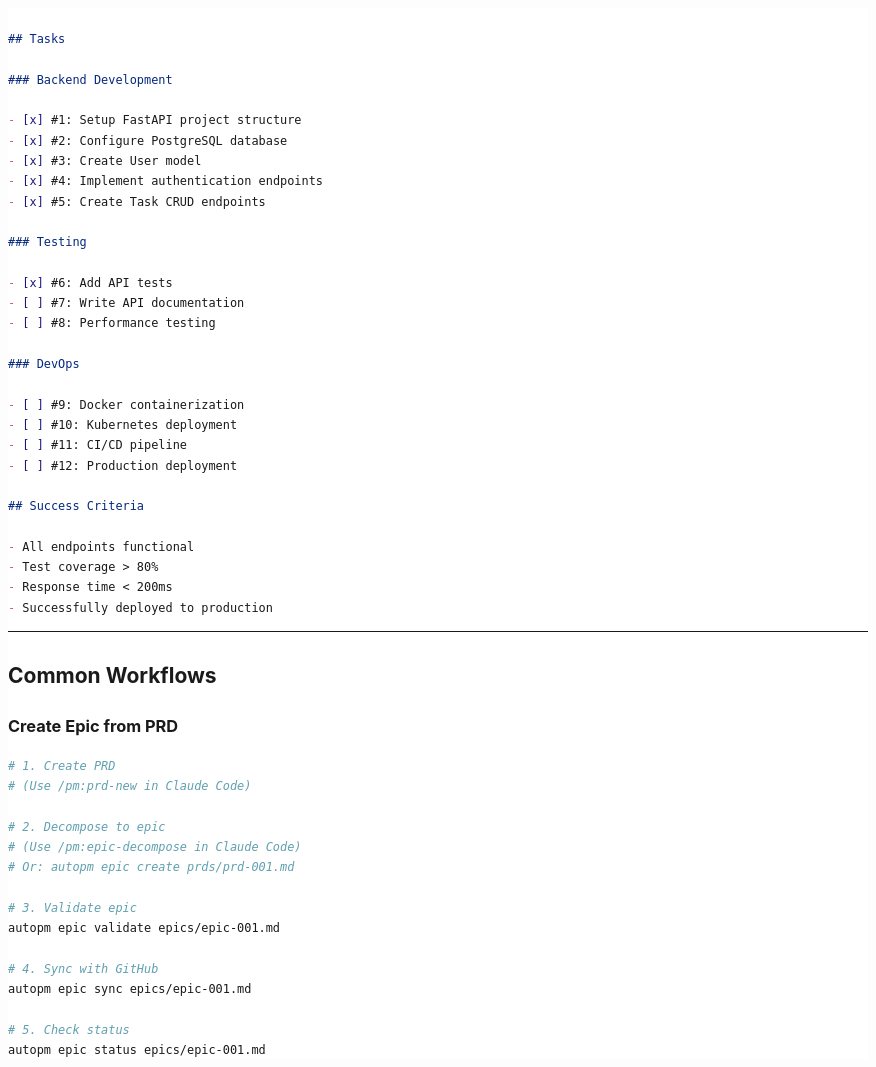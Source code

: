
 ```markdown

## Tasks

### Backend Development

- [x] #1: Setup FastAPI project structure
- [x] #2: Configure PostgreSQL database
- [x] #3: Create User model
- [x] #4: Implement authentication endpoints
- [x] #5: Create Task CRUD endpoints

### Testing

- [x] #6: Add API tests
- [ ] #7: Write API documentation
- [ ] #8: Performance testing

### DevOps

- [ ] #9: Docker containerization
- [ ] #10: Kubernetes deployment
- [ ] #11: CI/CD pipeline
- [ ] #12: Production deployment

## Success Criteria

- All endpoints functional
- Test coverage > 80%
- Response time < 200ms
- Successfully deployed to production
```

---

## Common Workflows

### Create Epic from PRD

```bash
# 1. Create PRD
# (Use /pm:prd-new in Claude Code)

# 2. Decompose to epic
# (Use /pm:epic-decompose in Claude Code)
# Or: autopm epic create prds/prd-001.md

# 3. Validate epic
autopm epic validate epics/epic-001.md

# 4. Sync with GitHub
autopm epic sync epics/epic-001.md

# 5. Check status
autopm epic status epics/epic-001.md
```
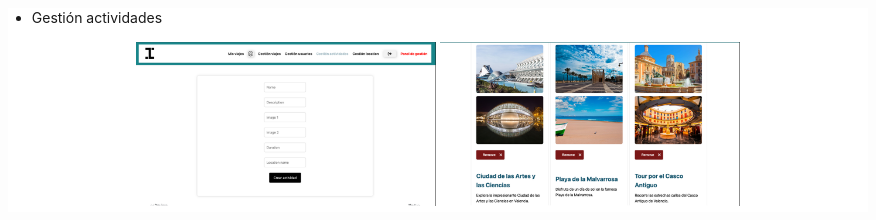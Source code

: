 - Gestión actividades
<p>
   <div align="center">
      <img src="img/gestion-actividades-1.png" style="max-width: 100%;" width="300">
      <img src="img/gestion-actividades-2.png" style="max-width: 100%;" width="300">
   </div>    
</p>
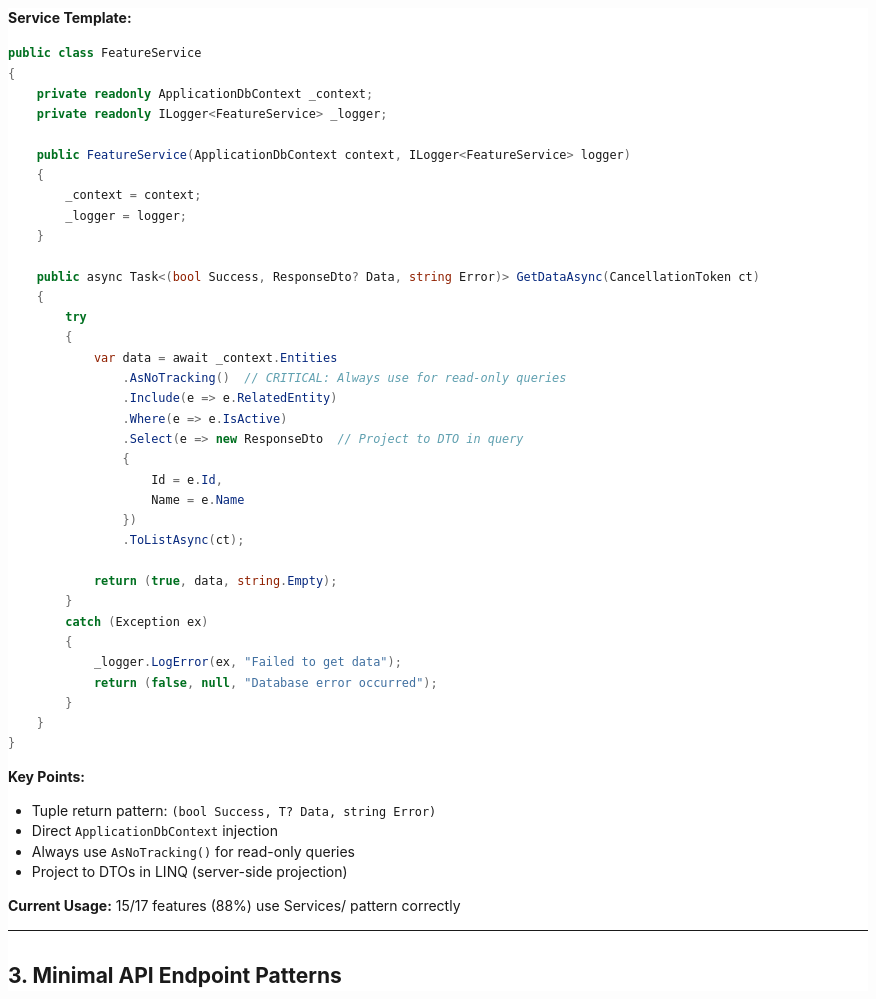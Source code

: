 **Service Template:**
```csharp
public class FeatureService
{
    private readonly ApplicationDbContext _context;
    private readonly ILogger<FeatureService> _logger;

    public FeatureService(ApplicationDbContext context, ILogger<FeatureService> logger)
    {
        _context = context;
        _logger = logger;
    }

    public async Task<(bool Success, ResponseDto? Data, string Error)> GetDataAsync(CancellationToken ct)
    {
        try
        {
            var data = await _context.Entities
                .AsNoTracking()  // CRITICAL: Always use for read-only queries
                .Include(e => e.RelatedEntity)
                .Where(e => e.IsActive)
                .Select(e => new ResponseDto  // Project to DTO in query
                {
                    Id = e.Id,
                    Name = e.Name
                })
                .ToListAsync(ct);

            return (true, data, string.Empty);
        }
        catch (Exception ex)
        {
            _logger.LogError(ex, "Failed to get data");
            return (false, null, "Database error occurred");
        }
    }
}
```

**Key Points:**
- Tuple return pattern: `(bool Success, T? Data, string Error)`
- Direct `ApplicationDbContext` injection
- Always use `AsNoTracking()` for read-only queries
- Project to DTOs in LINQ (server-side projection)

**Current Usage:** 15/17 features (88%) use Services/ pattern correctly

---

## 3. Minimal API Endpoint Patterns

## Exercise details
Write out, word for word, the line that contains "- Always use" and every line after it through the last line of the listing.

## Result
- Always use `AsNoTracking()` for read-only queries
- Project to DTOs in LINQ (server-side projection)

**Current Usage:** 15/17 features (88%) use Services/ pattern correctly

---

## 3. Minimal API Endpoint Patterns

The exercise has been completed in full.